The mullions holding the glass together between the LaRivieres' living room and backyard are of wood. The model home had aluminum, Phil said, but the Korean War had first dibs on metal. "The wood obstructs your view," he says. "The aluminum was almost invisible." But Phil has gotten used to it. Each home also has a Dutch door to the yard. Moms appreciated how they kept their babies from wandering outside.

Homes came well equipped. The LaRivieres appreciated getting a stove and washing machine with the house. "Many families couldn't afford to get a separate loan for them," Florence remembers. Several residents still have their original enameled metal kitchen cabinets.

Charleston Meadow's homes, which were first marketed from $11,950 to $13,700, are small, three bedrooms and one bath, with a narrow kitchen separated by cabinets from the living area. The LaRivieres' was originally 1,250 square feet; Phil added a compatible 650-foot addition in 1956.

The LaRivieres had plenty of room for their three children, they say, and for many others besides. Like their neighbors, the LaRivieres appreciate their home's artistry. But when they gather to talk about the neighborhood—as they did recently at the request of the Eichler Network—talk turns not to architecture but to the life it helped shape.

Florence remembers the camaraderie. Most of the men were a few years out of the service, white collar, and commuting to San Francisco. While only a few of them worked at nearby Stanford University, many nonetheless were intellectuals, including the wives, says John Badenhop, who grew up in the neighborhood. "And they were all people interested in this kind of house," he says. Badenhop remembers a wonderful neighborhood for kids, who roamed freely through streets and fields and their neighbors' houses. "A mother might serve dinner to who-knew-whose kids," he says. John loved growing up with natural light flooding the house. He remembers lying on the radiant-heated floor on rainy days, looking outside with his face pressed against the glass.

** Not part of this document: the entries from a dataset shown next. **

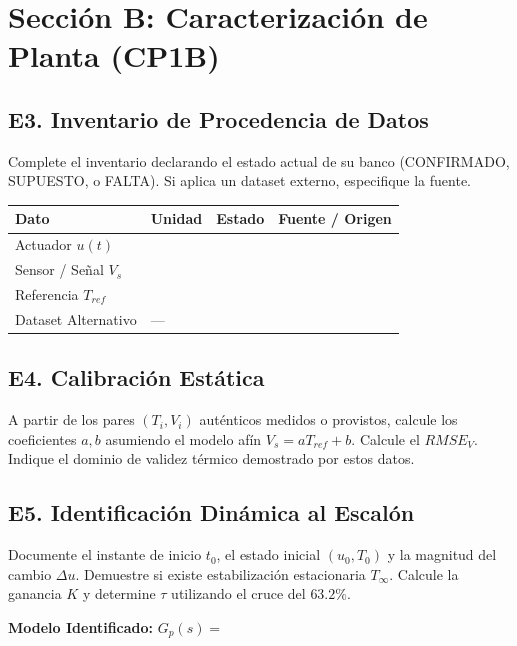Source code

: \documentclass[11pt, a4paper]{article}
\begin{document}
\section*{Sección B: Caracterización de Planta (CP1B)}

\subsection*{E3. Inventario de Procedencia de Datos}
Complete el inventario declarando el estado actual de su banco (CONFIRMADO, SUPUESTO, o FALTA). Si aplica un dataset externo, especifique la fuente.
\begin{center}
\begin{tabularx}{\textwidth}{@{}l l X X@{}}
\toprule
\textbf{Dato} & \textbf{Unidad} & \textbf{Estado} & \textbf{Fuente / Origen} \\ \midrule
Actuador $u(t)$ & & & \\ \addlinespace[10pt]
Sensor / Señal $V_s$ & & & \\ \addlinespace[10pt]
Referencia $T_{ref}$ & & & \\ \addlinespace[10pt]
Dataset Alternativo & --- & & \\ \bottomrule
\end{tabularx}
\end{center}

\subsection*{E4. Calibración Estática}
A partir de los pares $(T_i, V_i)$ auténticos medidos o provistos, calcule los coeficientes $a, b$ asumiendo el modelo afín $V_s = aT_{ref} + b$. Calcule el $RMSE_V$. Indique el dominio de validez térmico demostrado por estos datos. \vspace{4cm}

\subsection*{E5. Identificación Dinámica al Escalón}
Documente el instante de inicio $t_0$, el estado inicial $(u_0, T_0)$ y la magnitud del cambio $\Delta u$. Demuestre si existe estabilización estacionaria $T_\infty$. Calcule la ganancia $K$ y determine $\tau$ utilizando el cruce del $63.2\%$. \vspace{4cm}

\noindent \textbf{Modelo Identificado:} $G_p(s) =$ \vspace{1cm}
\end{document}

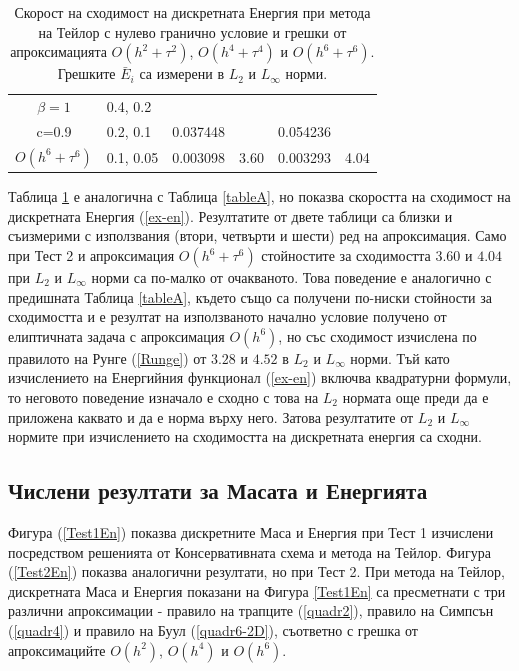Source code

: \documentclass{article}
\newcommand{\rf}[1]{(\ref{#1})}
\begin{document}
\begin{table}[ht]
\begin{tabular}{||c|l|ll|ll||}
\hline
  $\beta=1$     	 	&0.4, 0.2   		&            	&         	&                  	&      \\
      c=0.9                 	&0.2, 0.1   		&0.037448	&         	& 0.054236      	&       \\
   $O(h^6+ \tau^6)$ &0.1, 0.05  		& 0.003098 	& 3.60 	& 0.003293  		& 4.04        \\
\hline
\hline 
		\end{tabular}
		\caption{Скорост на сходимост на дискретната Енергия при метода на Тейлор с нулево гранично условие и грешки от апроксимацията $O(h^{2} + \tau^2 )$, $O(h^{4} + \tau^4 )$ и $O(h^{6} + \tau^6 )$. Грешките $\bar E_i$ са измерени в $L_2$ и $L_\infty$ норми.}
\label{tableB}
\end{table}
Таблица \ref{tableB} е аналогична с Таблица \ref{tableA}, но показва скоростта на сходимост на дискретната Енергия \rf{ex-en}. Резултатите от двете таблици са близки и съизмерими с използвания (втори, четвърти и шести) ред на апроксимация. Само при  Тест 2 и апроксимация $O(h^6 + \tau^6)$ стойностите за сходимостта $3.6$0 и $4.04$ при $L_2$ и $L_{\infty}$ норми са по-малко от очакваното. Това поведение е аналогично с предишната Таблица \ref{tableA}, където също са получени по-ниски стойности за сходимостта и е резултат на използваното начално условие получено от елиптичната задача с апроксимация $O(h^6)$, но със сходимост изчислена по правилото на Рунге \rf{Runge} от $3.28$ и $4.52$ в $L_2$ и $L_\infty$ норми. Тъй като изчислението на Енергийния функционал \rf{ex-en} включва квадратурни формули, то неговото поведение изначало е сходно с това на $L_2$ нормата още преди да е приложена каквато и да е норма върху него. Затова резултатите от $L_2$ и $L_\infty$ нормите при изчислението на сходимостта на дискретната енергия са сходни.

\subsection{Числени резултати за Масата и Енергията}
Фигура \rf{Test1En} показва дискретните Маса и Енергия при Тест 1 изчислени посредством решенията от Консервативната схема и метода на Тейлор. Фигура \rf{Test2En} показва аналогични резултати, но при Тест 2. При метода на Тейлор, дискретната Маса и Енергия показани на Фигура \ref{Test1En} са пресметнати с три различни апроксимации - правило на трапците \rf{quadr2}, правило на Симпсън \rf{quadr4} и правило на Буул \rf{quadr6-2D}, съответно с грешка от апроксимацийте $O(h^2)$, $O(h^4)$ и $O(h^6)$. 
\end{document}
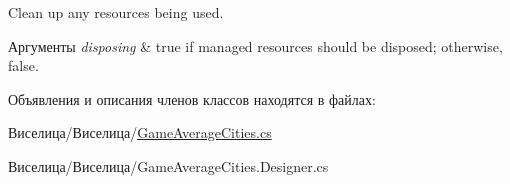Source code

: Clean up any resources being used. 


\begin{DoxyParams}{Аргументы}
{\em disposing} & true if managed resources should be disposed; otherwise, false.\\
\hline
\end{DoxyParams}


Объявления и описания членов классов находятся в файлах\+:\begin{DoxyCompactItemize}
\item 
Виселица/Виселица/\hyperlink{_game_average_cities_8cs}{Game\+Average\+Cities.\+cs}\item 
Виселица/Виселица/Game\+Average\+Cities.\+Designer.\+cs\end{DoxyCompactItemize}
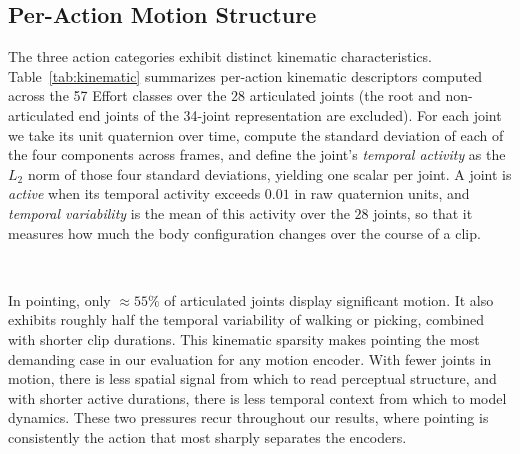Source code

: \documentclass[letterpaper]{article} %
\begin{document}
\subsection{Per-Action Motion Structure}
\label{sec:peraction}
The three action categories exhibit distinct kinematic characteristics. Table~\ref{tab:kinematic} summarizes per-action
kinematic descriptors computed across the 57 Effort classes over the $28$ articulated joints (the root
and non-articulated end joints of the 34-joint representation are excluded). For each joint we take its
unit quaternion over time, compute the standard deviation of each of the four components across frames,
and define the joint's \emph{temporal activity} as the $L_2$ norm of those four standard deviations,
yielding one scalar per joint. A joint is \emph{active} when its temporal activity exceeds $0.01$ in
raw quaternion units, and \emph{temporal variability} is the mean of this activity over the $28$
joints, so that it measures how much the body configuration changes over the course of a clip.

\begin{table}[htbp]
\centering
\caption{Kinematic descriptors per action category (mean over 57 Effort classes).}
\setlength{\tabcolsep}{6pt}
\small
{}~\label{tab:kinematic}
\end{table}

In pointing, only $\approx 55\%$ of articulated joints display significant
motion. It also exhibits roughly half the temporal variability of walking or picking, combined with shorter clip durations.
This kinematic sparsity makes pointing the most demanding case in our evaluation for any motion encoder.  With fewer joints in
motion, there is less spatial signal from which to read perceptual structure, and with shorter active
durations, there is less temporal context from which to model dynamics. These two pressures recur
throughout our results, where pointing is consistently the action that most sharply separates the
encoders.
\end{document}
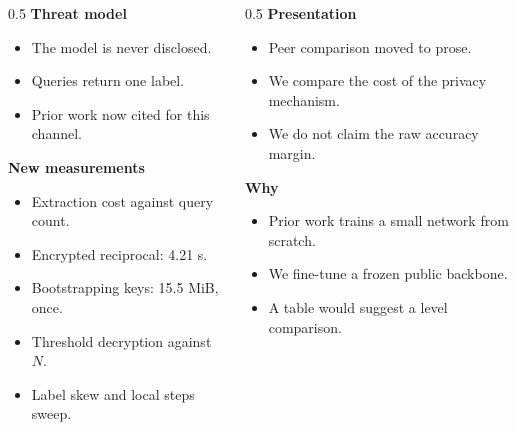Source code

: \documentclass[aspectratio=169,11pt]{beamer}
\begin{document}
\begin{frame}
  \begin{columns}[T]
    \begin{column}{0.5\textwidth}
      \textbf{Threat model}
      \begin{itemize}\small
        \item The model is never disclosed.
        \item Queries return one label.
        \item Prior work now cited for this channel.
      \end{itemize}
      \vspace{0.6em}
      \textbf{New measurements}
      \begin{itemize}\small
        \item Extraction cost against query count.
        \item Encrypted reciprocal: 4.21 s.
        \item Bootstrapping keys: 15.5 MiB, once.
        \item Threshold decryption against $N$.
        \item Label skew and local steps sweep.
      \end{itemize}
    \end{column}
    \begin{column}{0.5\textwidth}
      \textbf{Presentation}
      \begin{itemize}\small
        \item Peer comparison moved to prose.
        \item We compare the cost of the privacy mechanism.
        \item We do not claim the raw accuracy margin.
      \end{itemize}
      \vspace{0.6em}
      \textbf{Why}
      \begin{itemize}\small
        \item Prior work trains a small network from scratch.
        \item We fine-tune a frozen public backbone.
        \item A table would suggest a level comparison.
      \end{itemize}
    \end{column}
  \end{columns}
\end{frame}
\end{document}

Today Charleston Meadow is again filled with children, as younger families have moved in. The neighborhood is largely intact, amidst a forest of oaks, sycamore, and pines. A handful of new homes have replaced the original Eichlers, and there have been a few two-story additions, which so distressed some owners that the Charleston Meadow Homeowners Association has re-established its architectural control committee to ensure that exterior changes are appropriate. Eichler architect Bob Anshen and Joe Eichler were founders of the original committee.

Few interiors have gone 50 years without remodeling, and the interior paneling painted or sheet rocked over. And there have been many additions. Still, Fred Schill says, the neighborhood looks a lot like it did when it was built. "You can grow old in these houses," says Florence. Badenhop, who lives in Atherton, is only sorry about one thing: "I hate the fact that many of us have moved away."


Fairmeadow
Palo Alto • Approx. 167 homes
Architect: Anshen + Allen

fairmeadows site plan

Carroll Rankin remembers the excitement he felt as he drove his wife Laura into 'the Circles' to see their new home. "But I couldn't find it," he says. That was 1959, and residents of Fairmeadow, as this concentric series of streets is known, had already had eight years to learn their way about the maze-like 167-home subdivision, just down the street from Charleston Meadow.

Fairmeadow's Eichler homes went on sale in May 1951, a few months after Charleston Meadow. The homes, four basic plans and multiple elevations designed by A. Quincy Jones of Jones & Emmons, were slightly larger and costlier ($15,200 to $15,950) than Charleston Meadow. All had three bedrooms and two baths, versus Charleston Meadows' one.